Elrich made the comment at a Thursday afternoon news conference before signing a similar bill passed by the County Council that requires that the county partner with an outside agency to conduct investigations into officer-involved shootings.
“That would be the simplest and most direct way, and you wouldn’t have to negotiate between jurisdictions,” he said of a statewide bill.
Elrich said in an interview that former Police Chief Tom Manger had attempted to find a partner agency to outsource such investigations, but was unsuccessful.
“You’d have to find a jurisdiction that agrees to do this with you. I can’t make anyone do this,” he said.
Elrich said he hopes to see a bill that was sponsored this past session legislative by Del.

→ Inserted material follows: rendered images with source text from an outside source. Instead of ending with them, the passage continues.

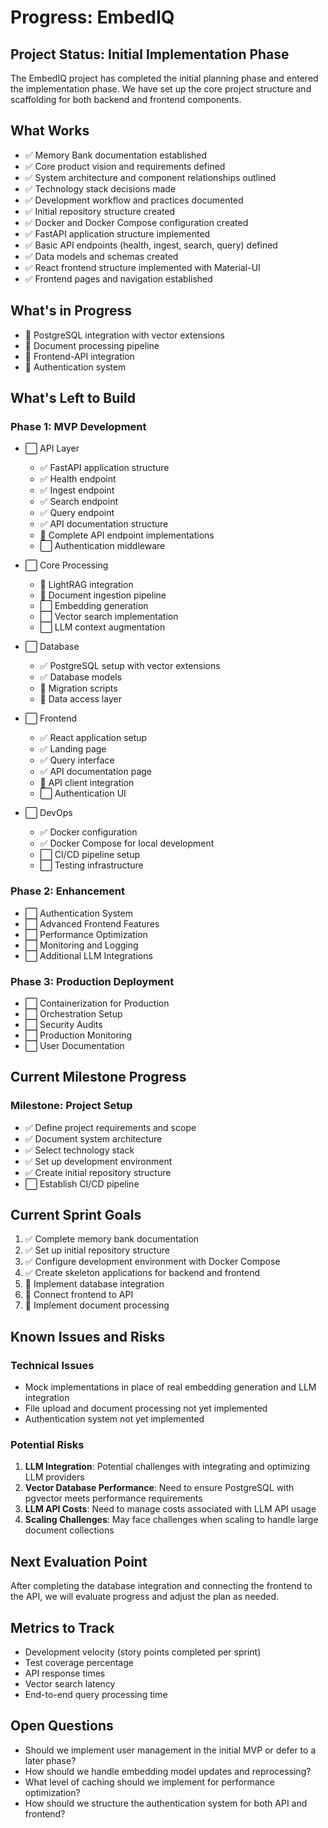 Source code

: # Progress: EmbedIQ

## Project Status: Initial Implementation Phase

The EmbedIQ project has completed the initial planning phase and entered the implementation phase. We have set up the core project structure and scaffolding for both backend and frontend components.

## What Works

- ✅ Memory Bank documentation established
- ✅ Core product vision and requirements defined
- ✅ System architecture and component relationships outlined
- ✅ Technology stack decisions made
- ✅ Development workflow and practices documented
- ✅ Initial repository structure created
- ✅ Docker and Docker Compose configuration created
- ✅ FastAPI application structure implemented
- ✅ Basic API endpoints (health, ingest, search, query) defined
- ✅ Data models and schemas created
- ✅ React frontend structure implemented with Material-UI
- ✅ Frontend pages and navigation established

## What's in Progress

- 🔄 PostgreSQL integration with vector extensions
- 🔄 Document processing pipeline
- 🔄 Frontend-API integration
- 🔄 Authentication system

## What's Left to Build

### Phase 1: MVP Development

- ⬜ API Layer

  - ✅ FastAPI application structure
  - ✅ Health endpoint
  - ✅ Ingest endpoint
  - ✅ Search endpoint
  - ✅ Query endpoint
  - ✅ API documentation structure
  - 🔄 Complete API endpoint implementations
  - ⬜ Authentication middleware

- ⬜ Core Processing

  - 🔄 LightRAG integration
  - 🔄 Document ingestion pipeline
  - ⬜ Embedding generation
  - ⬜ Vector search implementation
  - ⬜ LLM context augmentation

- ⬜ Database

  - ✅ PostgreSQL setup with vector extensions
  - ✅ Database models
  - 🔄 Migration scripts
  - 🔄 Data access layer

- ⬜ Frontend

  - ✅ React application setup
  - ✅ Landing page
  - ✅ Query interface
  - ✅ API documentation page
  - 🔄 API client integration
  - ⬜ Authentication UI

- ⬜ DevOps
  - ✅ Docker configuration
  - ✅ Docker Compose for local development
  - ⬜ CI/CD pipeline setup
  - ⬜ Testing infrastructure

### Phase 2: Enhancement

- ⬜ Authentication System
- ⬜ Advanced Frontend Features
- ⬜ Performance Optimization
- ⬜ Monitoring and Logging
- ⬜ Additional LLM Integrations

### Phase 3: Production Deployment

- ⬜ Containerization for Production
- ⬜ Orchestration Setup
- ⬜ Security Audits
- ⬜ Production Monitoring
- ⬜ User Documentation

## Current Milestone Progress

### Milestone: Project Setup

- ✅ Define project requirements and scope
- ✅ Document system architecture
- ✅ Select technology stack
- ✅ Set up development environment
- ✅ Create initial repository structure
- ⬜ Establish CI/CD pipeline

## Current Sprint Goals

1. ✅ Complete memory bank documentation
2. ✅ Set up initial repository structure
3. ✅ Configure development environment with Docker Compose
4. ✅ Create skeleton applications for backend and frontend
5. 🔄 Implement database integration
6. 🔄 Connect frontend to API
7. 🔄 Implement document processing

## Known Issues and Risks

### Technical Issues

- Mock implementations in place of real embedding generation and LLM integration
- File upload and document processing not yet implemented
- Authentication system not yet implemented

### Potential Risks

1. **LLM Integration**: Potential challenges with integrating and optimizing LLM providers
2. **Vector Database Performance**: Need to ensure PostgreSQL with pgvector meets performance requirements
3. **LLM API Costs**: Need to manage costs associated with LLM API usage
4. **Scaling Challenges**: May face challenges when scaling to handle large document collections

## Next Evaluation Point

After completing the database integration and connecting the frontend to the API, we will evaluate progress and adjust the plan as needed.

## Metrics to Track

- Development velocity (story points completed per sprint)
- Test coverage percentage
- API response times
- Vector search latency
- End-to-end query processing time

## Open Questions

- Should we implement user management in the initial MVP or defer to a later phase?
- How should we handle embedding model updates and reprocessing?
- What level of caching should we implement for performance optimization?
- How should we structure the authentication system for both API and frontend?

Emily Shetty, a Kensington Democrat, advance next year.
Shetty’s bill would have required each jurisdiction in Maryland to set up a framework for investigating officer-involved deaths similar to the Montgomery bill. Shetty’s bill was did not clear the legislature.

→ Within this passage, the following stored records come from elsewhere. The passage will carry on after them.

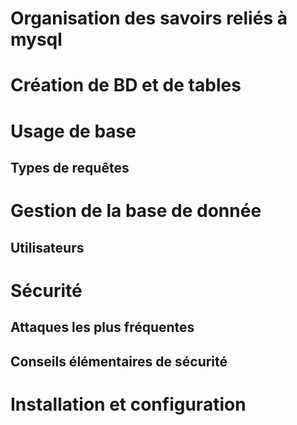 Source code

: # Organisation des savoirs reliés à mysql




# Création de BD et de tables



# Usage de base

## Types de requêtes


# Gestion de la base de donnée

## Utilisateurs


# Sécurité

## Attaques les plus fréquentes

## Conseils élémentaires de sécurité


# Installation et configuration
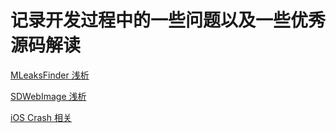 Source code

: # 记录开发过程中的一些问题以及一些优秀源码解读
[MLeaksFinder 浅析](https://github.com/DCLoveNobody/DCNotes/wiki/MLeaksFinder-%E6%B5%85%E6%9E%90)

[SDWebImage 浅析](https://github.com/DCLoveNobody/DCNotes/wiki/SDWebImage-%E6%B5%85%E6%9E%90)

[iOS Crash 相关](https://github.com/DCLoveNobody/DCNotes/wiki/iOS-Crash%E7%9B%B8%E5%85%B3)
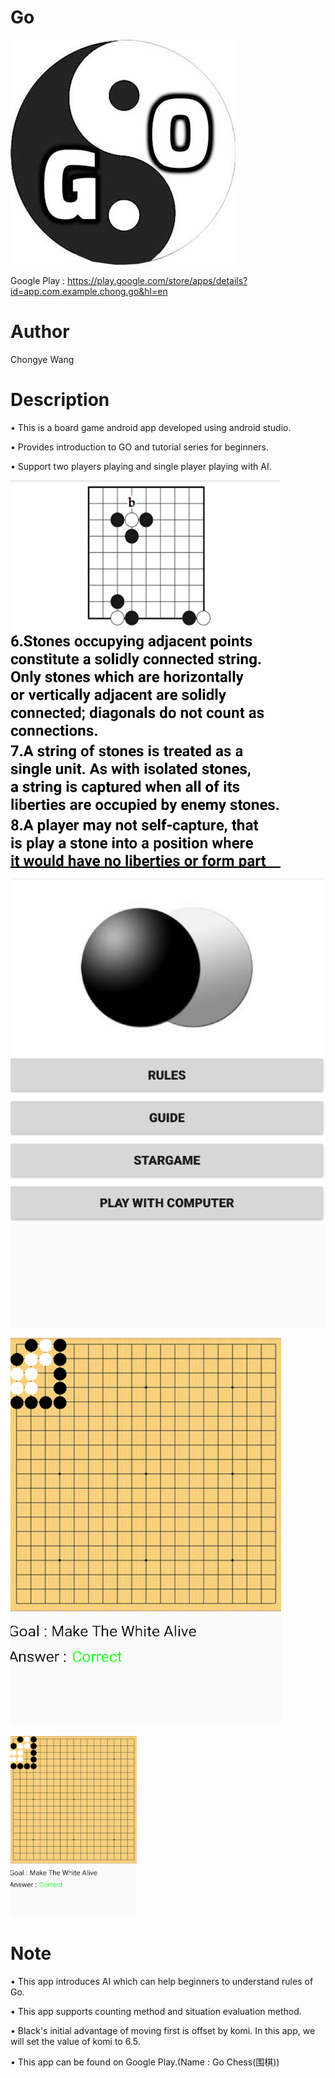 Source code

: # Go

![Alt text](https://github.com/ChongyeWang/Go/blob/master/logo.jpg?raw=true "Logo")

Google Play : https://play.google.com/store/apps/details?id=app.com.example.chong.go&hl=en

# Author
Chongye Wang

# Description

• This is a board game android app developed using android studio.

• Provides introduction to GO and tutorial series for beginners.

• Support two players playing and single player playing with AI.

![Alt text](https://github.com/ChongyeWang/Go/blob/master/intro.png?raw=true "Intro")

![Alt text](https://github.com/ChongyeWang/Go/blob/master/page.png?raw=true "Page")

![Alt text](https://github.com/ChongyeWang/Go/blob/master/tutorial.png?raw=true "Tutorial")

<img src="https://github.com/ChongyeWang/Go/blob/master/tutorial.png" width="40%">


# Note

• This app introduces AI which can help beginners to understand rules of Go.

• This app supports counting method and situation evaluation method.

• Black's initial advantage of moving first is offset by komi. In this app, we will set the value of komi to 6.5.

• This app can be found on Google Play.(Name : Go Chess(围棋))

“What we’re going to add to this is having the state police actually do this,” he said. “In the long run, the best solution is to get the state police to do the investigation so that I don’t have to negotiate to get other jurisdictions to do this.”
The calls for scrutiny of Montgomery’s police department come in the wake of a shooting of an unarmed black man last summer, as well as a video of a white police officer using a racial slur toward two black men last week.

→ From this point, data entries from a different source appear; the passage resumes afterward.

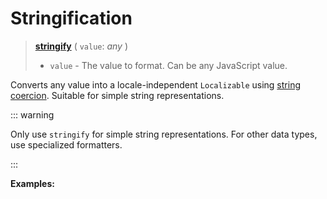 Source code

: <script setup>
  import DemoValueFormatter from '../../DemoValueFormatter.vue';
  import { demos } from '../preconfigured-formatters';
</script>

# Stringification <Package name="format"/>

> **[stringify](../../../api/_localizer/format/stringify/index.md)** ( `value`: _any_ )
>
> - `value` - The value to format. Can be any JavaScript value.

Converts any value into a locale-independent `Localizable` using [string coercion](https://developer.mozilla.org/en-US/docs/Web/JavaScript/Reference/Global_Objects/String#string_coercion). Suitable for simple string representations.

::: warning

Only use `stringify` for simple string representations. For other data types, use specialized formatters.

:::

**Examples:**

<DemoValueFormatter :demo="demos.stringify"/>
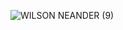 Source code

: 
![WILSON NEANDER (9)](https://github.com/wilsonneander/hotel-rayal-park/assets/88457476/01ef5fc3-448b-4244-aaa0-45e8d112be33)
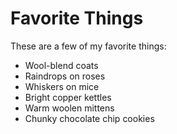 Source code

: # Favorite Things

These are a few of my favorite things:

- Wool-blend coats
- Raindrops on roses
- Whiskers on mice
- Bright copper kettles
- Warm woolen mittens
- Chunky chocolate chip cookies
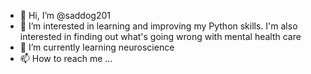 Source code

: - 👋 Hi, I’m @saddog201
- 👀 I’m interested in learning and improving my Python skills. I'm also interested in finding out what's going wrong with mental health care
- 🌱 I’m currently learning neuroscience
- 📫 How to reach me ...

<!---
saddog201/saddog201 is a ✨ special ✨ repository because its `README.md` (this file) appears on your GitHub profile.
You can click the Preview link to take a look at your changes.
--->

Elrich, council member Will Jawando and other county leaders have called for reforms such as increased use of “community policing” tactics.
Elrich is in the process of hiring a replacement for Manger, who retired last month. He said there are more than 20 candidates for the position, and that the applicants include women, minorities and are from around the country. He declined to elaborate and said he would like to make an offer to a candidate by July.
“Some people still have jobs. Their employers don’t know they’ve been looking for other jobs,” he said.
A community forum is scheduled for June 6, where citizens will give input on what they hope to see in the next police chief. Elrich said he is asking candidates for the job to review video of the forum before interviewing.
“I can’t force anybody, but I think it would be good if you’re going to come here and want to be the police chief here, it would be advantageous to listen to a three-hour meeting and hear what people thought was important,” he said.